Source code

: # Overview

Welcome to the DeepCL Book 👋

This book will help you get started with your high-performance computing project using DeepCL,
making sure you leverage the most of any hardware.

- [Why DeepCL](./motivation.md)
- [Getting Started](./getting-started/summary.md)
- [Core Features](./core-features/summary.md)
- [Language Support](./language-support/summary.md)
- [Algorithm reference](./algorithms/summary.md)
################
• [Task goal] Beginning at the top of the records above, transcribe each line exactly up to and including the line that holds "- [Language Support](./language-support/summary.md)".

• [Task answer]
Source code

: # Overview

Welcome to the DeepCL Book 👋

This book will help you get started with your high-performance computing project using DeepCL,
making sure you leverage the most of any hardware.

- [Why DeepCL](./motivation.md)
- [Getting Started](./getting-started/summary.md)
- [Core Features](./core-features/summary.md)
- [Language Support](./language-support/summary.md)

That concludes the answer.